Material provided
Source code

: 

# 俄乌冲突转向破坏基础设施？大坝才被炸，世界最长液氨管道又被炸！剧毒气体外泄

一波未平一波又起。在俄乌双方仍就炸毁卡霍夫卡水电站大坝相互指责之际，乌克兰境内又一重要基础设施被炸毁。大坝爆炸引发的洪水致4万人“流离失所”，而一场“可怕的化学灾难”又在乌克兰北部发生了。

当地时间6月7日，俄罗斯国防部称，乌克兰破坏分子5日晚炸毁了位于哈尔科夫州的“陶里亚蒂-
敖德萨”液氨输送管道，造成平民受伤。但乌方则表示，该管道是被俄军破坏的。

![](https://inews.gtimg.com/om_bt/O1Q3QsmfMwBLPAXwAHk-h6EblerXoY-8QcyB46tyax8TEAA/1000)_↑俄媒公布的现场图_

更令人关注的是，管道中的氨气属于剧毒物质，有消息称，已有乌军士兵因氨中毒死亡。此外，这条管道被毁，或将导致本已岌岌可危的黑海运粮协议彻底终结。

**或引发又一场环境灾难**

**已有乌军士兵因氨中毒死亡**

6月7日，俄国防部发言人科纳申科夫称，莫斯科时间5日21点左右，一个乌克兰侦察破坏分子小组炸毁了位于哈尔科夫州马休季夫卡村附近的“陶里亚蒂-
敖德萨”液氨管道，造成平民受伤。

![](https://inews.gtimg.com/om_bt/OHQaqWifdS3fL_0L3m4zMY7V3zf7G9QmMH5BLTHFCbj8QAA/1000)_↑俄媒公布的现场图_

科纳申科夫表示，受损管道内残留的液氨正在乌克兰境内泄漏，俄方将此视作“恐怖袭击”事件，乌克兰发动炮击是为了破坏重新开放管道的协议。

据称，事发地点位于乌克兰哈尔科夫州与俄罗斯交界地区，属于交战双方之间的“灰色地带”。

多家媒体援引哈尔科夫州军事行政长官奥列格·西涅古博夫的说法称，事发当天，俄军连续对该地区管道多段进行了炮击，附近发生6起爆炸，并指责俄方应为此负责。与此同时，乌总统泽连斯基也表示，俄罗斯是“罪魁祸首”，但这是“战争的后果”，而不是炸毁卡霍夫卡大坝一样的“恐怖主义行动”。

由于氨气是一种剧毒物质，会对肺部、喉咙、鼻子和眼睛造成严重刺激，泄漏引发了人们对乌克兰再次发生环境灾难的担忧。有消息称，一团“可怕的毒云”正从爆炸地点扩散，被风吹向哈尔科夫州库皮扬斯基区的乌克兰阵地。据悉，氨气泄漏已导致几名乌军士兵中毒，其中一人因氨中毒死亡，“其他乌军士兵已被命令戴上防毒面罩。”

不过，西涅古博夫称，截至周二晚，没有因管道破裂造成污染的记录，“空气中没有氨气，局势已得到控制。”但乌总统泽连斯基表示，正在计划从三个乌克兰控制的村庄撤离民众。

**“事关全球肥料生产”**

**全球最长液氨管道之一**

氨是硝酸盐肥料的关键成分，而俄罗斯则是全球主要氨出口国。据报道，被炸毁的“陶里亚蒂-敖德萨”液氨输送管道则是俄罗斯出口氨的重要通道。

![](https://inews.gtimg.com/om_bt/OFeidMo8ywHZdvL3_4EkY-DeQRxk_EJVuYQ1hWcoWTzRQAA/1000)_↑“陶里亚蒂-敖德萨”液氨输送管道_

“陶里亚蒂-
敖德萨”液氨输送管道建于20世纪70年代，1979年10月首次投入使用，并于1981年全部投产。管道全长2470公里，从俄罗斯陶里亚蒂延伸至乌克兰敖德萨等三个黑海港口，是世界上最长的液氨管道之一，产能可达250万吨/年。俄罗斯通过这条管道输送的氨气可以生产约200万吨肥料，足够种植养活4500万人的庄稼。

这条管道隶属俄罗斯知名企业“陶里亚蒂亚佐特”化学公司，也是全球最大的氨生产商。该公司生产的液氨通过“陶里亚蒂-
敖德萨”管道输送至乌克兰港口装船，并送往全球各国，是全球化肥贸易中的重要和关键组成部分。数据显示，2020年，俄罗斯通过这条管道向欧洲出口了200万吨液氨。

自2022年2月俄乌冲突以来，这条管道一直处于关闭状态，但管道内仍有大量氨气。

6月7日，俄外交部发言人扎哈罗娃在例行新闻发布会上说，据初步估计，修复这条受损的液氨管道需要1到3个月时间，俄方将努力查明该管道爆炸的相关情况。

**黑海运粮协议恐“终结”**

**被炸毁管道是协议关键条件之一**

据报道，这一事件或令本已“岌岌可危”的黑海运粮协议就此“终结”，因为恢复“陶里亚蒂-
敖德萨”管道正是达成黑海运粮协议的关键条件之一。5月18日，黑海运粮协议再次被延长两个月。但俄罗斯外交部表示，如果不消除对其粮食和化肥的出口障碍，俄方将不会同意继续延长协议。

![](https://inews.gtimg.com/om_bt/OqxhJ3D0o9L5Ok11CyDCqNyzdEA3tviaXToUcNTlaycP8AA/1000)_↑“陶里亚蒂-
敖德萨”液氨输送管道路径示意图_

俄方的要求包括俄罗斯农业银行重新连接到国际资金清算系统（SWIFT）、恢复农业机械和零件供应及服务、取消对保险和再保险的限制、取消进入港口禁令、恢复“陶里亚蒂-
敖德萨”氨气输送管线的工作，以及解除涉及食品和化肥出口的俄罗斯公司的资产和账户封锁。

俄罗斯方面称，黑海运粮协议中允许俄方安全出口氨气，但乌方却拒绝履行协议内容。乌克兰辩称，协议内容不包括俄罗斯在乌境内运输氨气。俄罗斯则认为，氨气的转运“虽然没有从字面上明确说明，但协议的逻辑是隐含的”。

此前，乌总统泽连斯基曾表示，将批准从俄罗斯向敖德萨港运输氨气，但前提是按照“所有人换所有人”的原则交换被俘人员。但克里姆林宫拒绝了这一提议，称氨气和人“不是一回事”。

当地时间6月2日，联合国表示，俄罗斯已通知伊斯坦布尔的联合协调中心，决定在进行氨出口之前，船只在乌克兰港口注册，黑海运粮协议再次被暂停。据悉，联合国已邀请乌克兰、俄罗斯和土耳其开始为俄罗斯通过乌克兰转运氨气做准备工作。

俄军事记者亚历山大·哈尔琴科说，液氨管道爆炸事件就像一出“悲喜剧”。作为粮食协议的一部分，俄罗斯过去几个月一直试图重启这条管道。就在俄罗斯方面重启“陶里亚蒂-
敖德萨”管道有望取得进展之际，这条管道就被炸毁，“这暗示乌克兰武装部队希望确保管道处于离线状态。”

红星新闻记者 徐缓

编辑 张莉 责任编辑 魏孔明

Exercise
From the line with "当地时间6月2日，联合国表示" through the final line of the records, return each line exactly. Leave out the rest.

Solution for this exercise
当地时间6月2日，联合国表示，俄罗斯已通知伊斯坦布尔的联合协调中心，决定在进行氨出口之前，船只在乌克兰港口注册，黑海运粮协议再次被暂停。据悉，联合国已邀请乌克兰、俄罗斯和土耳其开始为俄罗斯通过乌克兰转运氨气做准备工作。

俄军事记者亚历山大·哈尔琴科说，液氨管道爆炸事件就像一出“悲喜剧”。作为粮食协议的一部分，俄罗斯过去几个月一直试图重启这条管道。就在俄罗斯方面重启“陶里亚蒂-
敖德萨”管道有望取得进展之际，这条管道就被炸毁，“这暗示乌克兰武装部队希望确保管道处于离线状态。”

红星新闻记者 徐缓

编辑 张莉 责任编辑 魏孔明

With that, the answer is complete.